**What the task requires**. Copy down the listing below exactly. Do not include pictures.

**Records provided**.
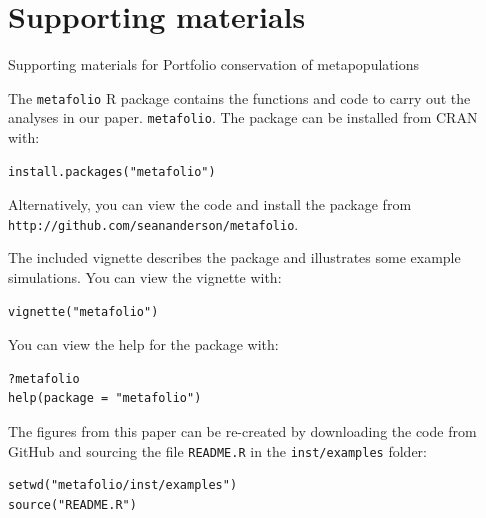 \chapter{Supporting materials}{Supporting materials for Portfolio conservation of metapopulations}


\noindent
The \texttt{metafolio} \textsf{R} package contains the functions and
code to carry out the analyses in our paper. \texttt{metafolio}. The
package can be installed from CRAN with:

\begin{verbatim}
install.packages("metafolio")
\end{verbatim}

\noindent
Alternatively, you can view the code and install the package from\\
\texttt{http://github.com/seananderson/metafolio}.

\noindent
The included vignette describes the package and illustrates some example
simulations. You can view the vignette with:

\begin{verbatim}
vignette("metafolio")
\end{verbatim}

\noindent
You can view the help for the package with:

\begin{verbatim}
?metafolio
help(package = "metafolio")
\end{verbatim}

\noindent
The figures from this paper can be re-created by downloading the code
from GitHub and sourcing the file \texttt{README.R} in the
\texttt{inst/examples} folder:

\begin{verbatim}
setwd("metafolio/inst/examples")
source("README.R")
\end{verbatim}

\clearpage




\clearpage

**Expected output**.
 \chapter{Supporting materials}{Supporting materials for Portfolio conservation of metapopulations}


\noindent
The \texttt{metafolio} \textsf{R} package contains the functions and
code to carry out the analyses in our paper. \texttt{metafolio}. The
package can be installed from CRAN with:

\begin{verbatim}
install.packages("metafolio")
\end{verbatim}

\noindent
Alternatively, you can view the code and install the package from\\
\texttt{http://github.com/seananderson/metafolio}.

\noindent
The included vignette describes the package and illustrates some example
simulations. You can view the vignette with:

\begin{verbatim}
vignette("metafolio")
\end{verbatim}

\noindent
You can view the help for the package with:

\begin{verbatim}
?metafolio
help(package = "metafolio")
\end{verbatim}

\noindent
The figures from this paper can be re-created by downloading the code
from GitHub and sourcing the file \texttt{README.R} in the
\texttt{inst/examples} folder:

\begin{verbatim}
setwd("metafolio/inst/examples")
source("README.R")
\end{verbatim}

\clearpage




\clearpage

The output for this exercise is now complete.